The Dar beaches and, after we moved to Mombasa, most of the beaches to north and south of that town were what I would call 'long bay beaches'. Typically, they were half-a-mile or more long, sandy, and curved away gently to end against a headland. We spent as much time on them as possible. The East African beaches fringed a lagoon which, because it was protected by a barrier reef, was very safe for swimming and abounded in all sorts of marine life - coral, shellfish, octopus, crustaceans, and fish. This photograph of the beach at Nyali, long before it became crowded with tourists, a picture which brings back so many happy memories, is courtesy Tony Chetham.

The type specimen for a 'long bay beach' is this one, the beach at Long Bay on the less fashionable east coast of Jamaica. A small hotel, Ports of Call, sat on that beach and it was a place we went to as often as we could to escape the heat and hassle of Kingston. We, our two mothers, and several friends will remember the peace of this beach.

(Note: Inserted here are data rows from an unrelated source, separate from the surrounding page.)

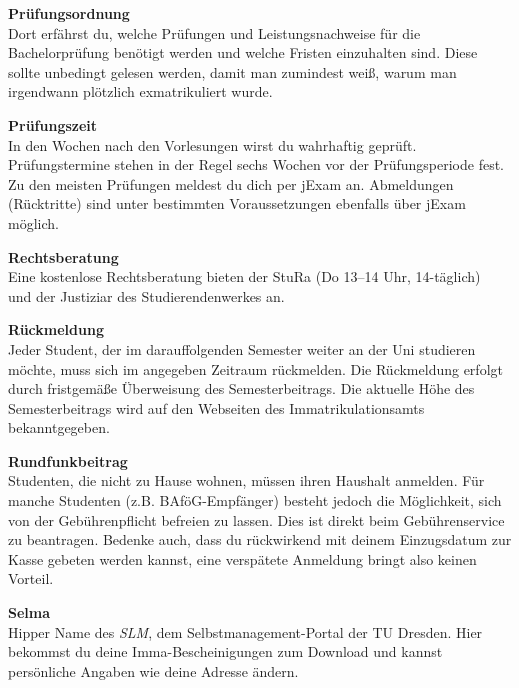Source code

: \begin{multicols}{2}
\textbf{Prüfungsordnung} \\
Dort erfährst du, welche Prüfungen und Leistungsnachweise für die Bachelorprüfung benötigt werden und welche Fristen einzuhalten sind.
Diese sollte unbedingt gelesen werden, damit man zumindest weiß, warum man irgendwann plötzlich exmatrikuliert wurde.

\textbf{Prüfungszeit} \\
In den Wochen nach den Vorlesungen wirst du wahrhaftig geprüft.
Prüfungstermine stehen in der Regel sechs Wochen vor der Prüfungsperiode fest.
Zu den meisten Prüfungen meldest du dich per jExam an.
Abmeldungen (Rücktritte) sind unter bestimmten Voraussetzungen ebenfalls über jExam möglich.


\textbf{Rechtsberatung} \\
Eine kostenlose Rechtsberatung bieten der StuRa (Do 13--14 Uhr, 14-täglich)~ und der Justiziar des Studierendenwerkes an.

% 

\textbf{Rückmeldung} \\
Jeder Student, der im darauffolgenden Semester weiter an der Uni studieren möchte, muss sich im angegeben Zeitraum rückmelden.
Die Rückmeldung erfolgt durch fristgemäße Überweisung des Semesterbeitrags.
Die aktuelle Höhe des Semesterbeitrags wird auf den Webseiten des Immatrikulationsamts bekanntgegeben.~

\textbf{Rundfunkbeitrag} \\
Studenten, die nicht zu Hause wohnen, müssen ihren Haushalt anmelden.
Für manche Studenten (z.B. BAföG-Empfänger) besteht jedoch die Möglichkeit, sich von der Gebührenpflicht befreien zu lassen.
Dies ist direkt beim Gebührenservice zu beantragen.
Bedenke auch, dass du rückwirkend mit deinem Einzugsdatum zur Kasse gebeten werden kannst, eine verspätete Anmeldung bringt also keinen Vorteil.


\textbf{Selma} \\
Hipper Name des \textit{SLM}, dem Selbst\-management-Portal der TU Dresden.
Hier bekommst du deine Imma-Bescheinigungen zum Download und kannst persönliche Angaben wie deine Adresse ändern.~


\end{multicols}
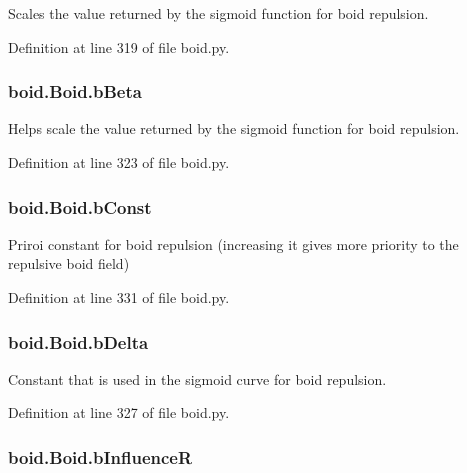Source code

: Scales the value returned by the sigmoid function for boid repulsion. 



Definition at line 319 of file boid.\-py.

\hypertarget{classboid_1_1Boid_a1a48be012c505eea2e1b9f110d9bd5f3}{
\subsubsection[{b\-Beta}]{\setlength{\rightskip}{0pt plus 5cm}boid.\-Boid.\-b\-Beta}}\label{classboid_1_1Boid_a1a48be012c505eea2e1b9f110d9bd5f3}


Helps scale the value returned by the sigmoid function for boid repulsion. 



Definition at line 323 of file boid.\-py.

\hypertarget{classboid_1_1Boid_a868b1d8e6fadd2b1beedc1a9f23edde5}{
\subsubsection[{b\-Const}]{\setlength{\rightskip}{0pt plus 5cm}boid.\-Boid.\-b\-Const}}\label{classboid_1_1Boid_a868b1d8e6fadd2b1beedc1a9f23edde5}


Priroi constant for boid repulsion (increasing it gives more priority to the repulsive boid field) 



Definition at line 331 of file boid.\-py.

\hypertarget{classboid_1_1Boid_afebd87123c129406ee9e8c99f85f66a7}{
\subsubsection[{b\-Delta}]{\setlength{\rightskip}{0pt plus 5cm}boid.\-Boid.\-b\-Delta}}\label{classboid_1_1Boid_afebd87123c129406ee9e8c99f85f66a7}


Constant that is used in the sigmoid curve for boid repulsion. 



Definition at line 327 of file boid.\-py.

\hypertarget{classboid_1_1Boid_ae1a1d62fdc0e9014df5fcb1a49d37342}{
\subsubsection[{b\-Influence\-R}]{\setlength{\rightskip}{0pt plus 5cm}boid.\-Boid.\-b\-Influence\-R}}\label{classboid_1_1Boid_ae1a1d62fdc0e9014df5fcb1a49d37342}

Here's another superb Jamaican beach of this type. It's Malcolm Bay near the town of Black River on Jamaica's southwest coast and, on the day we visited, it was absolutely deserted. 

Now we are passing our declining years close to a Scottish version of a 'long bay beach'. It's not as exotic as those of East Africa and Jamaica but it's often as deserted as we remember the lovely beaches of our younger years.